Overall, the vast majority of physician and patient relationships are still positive. Unfortunately however, many of the above described factors have resulted in both large increases in verbal as well as physical abuse towards healthcare workers. Despite our best efforts, the relationship has been negatively impacted. Patients are sicker and more complicated in our country since they can survive longer with multiple comorbidities. Providers have experienced burnout and the environment of healthcare has become much more tense and intense, mirroring politics.

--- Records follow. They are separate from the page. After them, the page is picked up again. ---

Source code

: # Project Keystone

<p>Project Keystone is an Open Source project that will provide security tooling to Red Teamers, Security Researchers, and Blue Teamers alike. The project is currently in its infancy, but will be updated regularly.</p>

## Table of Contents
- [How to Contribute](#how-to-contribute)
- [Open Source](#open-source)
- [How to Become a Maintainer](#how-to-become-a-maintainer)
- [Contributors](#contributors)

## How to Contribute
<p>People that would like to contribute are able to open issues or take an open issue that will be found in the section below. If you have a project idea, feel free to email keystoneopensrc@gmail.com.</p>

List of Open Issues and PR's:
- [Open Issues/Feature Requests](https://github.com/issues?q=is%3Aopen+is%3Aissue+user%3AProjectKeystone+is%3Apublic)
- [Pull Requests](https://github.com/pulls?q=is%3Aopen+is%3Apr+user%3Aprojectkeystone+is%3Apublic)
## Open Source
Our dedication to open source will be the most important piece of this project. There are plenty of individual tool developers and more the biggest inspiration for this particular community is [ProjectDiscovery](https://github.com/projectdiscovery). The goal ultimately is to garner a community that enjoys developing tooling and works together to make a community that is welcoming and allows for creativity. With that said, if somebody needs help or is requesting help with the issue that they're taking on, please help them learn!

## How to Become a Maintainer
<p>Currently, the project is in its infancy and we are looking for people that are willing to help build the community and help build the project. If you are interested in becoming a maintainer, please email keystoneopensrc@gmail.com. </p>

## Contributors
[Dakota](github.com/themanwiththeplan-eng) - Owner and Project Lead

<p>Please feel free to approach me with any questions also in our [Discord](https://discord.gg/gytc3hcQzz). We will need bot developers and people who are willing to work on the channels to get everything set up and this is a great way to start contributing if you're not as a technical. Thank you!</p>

Marc Shelton, MD. Associate Chief Medical Officer at the University of Missouri Health System (Columbia): The thing that sticks out with me the most is the reduced trust in medicine and pharmaceuticals in general.  Several surveys have highlighted this. To me it seemed to start or at least accelerate with the anti-vaxxers, but since seems to now include a more general distrust of medicines, not just vaccines. I believe that non-adherence rates are up, and the attendant problem of bringing as many of our patients as we can up on [guideline-directed medical therapy] seems harder. Patients’ perception about potential adverse reactions to [medications] seems to have grown more than the likelihood that the symptoms are actually due to the meds. I find myself now often having to make statements in the clinic such as, “I’m not asking you to want to take medicines, I am just asking you to realize that you should in order to potentially improve your long-term health.”  And, “I would like for you to think about this med as if it were gas. I don’t want to put $3-a-gallon gas in my car either, but if I don’t, it won’t run.”

Easwar Sundaram, MD. President of Texas Institute for Neurological Disorders (Dallas): Unfortunately, the relationship has gone from one of mutual trust and long-term relationships to a transactional and a short-term meeting. The hospitalist concept has totally destroyed continuity of care to one patient seeing several hospitalists in a single stay and everyone follows a different plan and patients are confused. Patients armed with Google search and ChatGPT info now claim that they have the diagnosis and want the treatment they have chosen and not discuss in a collaborative way. The voluminous paperwork, charting requirements, pre-auth and Medicare Advantage rules have created a documentation specialist and taken away the doctor concept!

Finally the word “provider” and not a “doctor” has clearly taken away the most precious thing I earned from medical school and now just “provide” a service and not provide the healing a doctor was supposed to provide!

Sheldon Taub, MD. Gastroenterologist at Jupiter (Fla.) Medical Center: I personally think the physician patient relationship has changed dramatically over the last 10 years. I blame this mostly on electronic medical records, since the doctor may be more focused on the chart and the computer than the patient. Eye contact with the patient is missing! I think you could learn a lot from looking at the patient and paying attention to their physical gestures as they talk to you. Back in the day when I trained, you had to focus on the patient, now you focus on the computer! Unfortunately , with all the distractions in medicine now, and the need to be more efficient because of decreased reimbursement, this has become a necessity. I really don’t think AI will improve this, and possibly it may make it worse. Also, patients present now with computer-driven questions regarding their symptoms. This may have a positive or negative effect on your relationship with them. Because of EMR documentation, and insurance restrictions and demands, the patient doctor visits have shortened. As a result, I think some patients feel less connected with their physicians. Again, I think this will only get worse.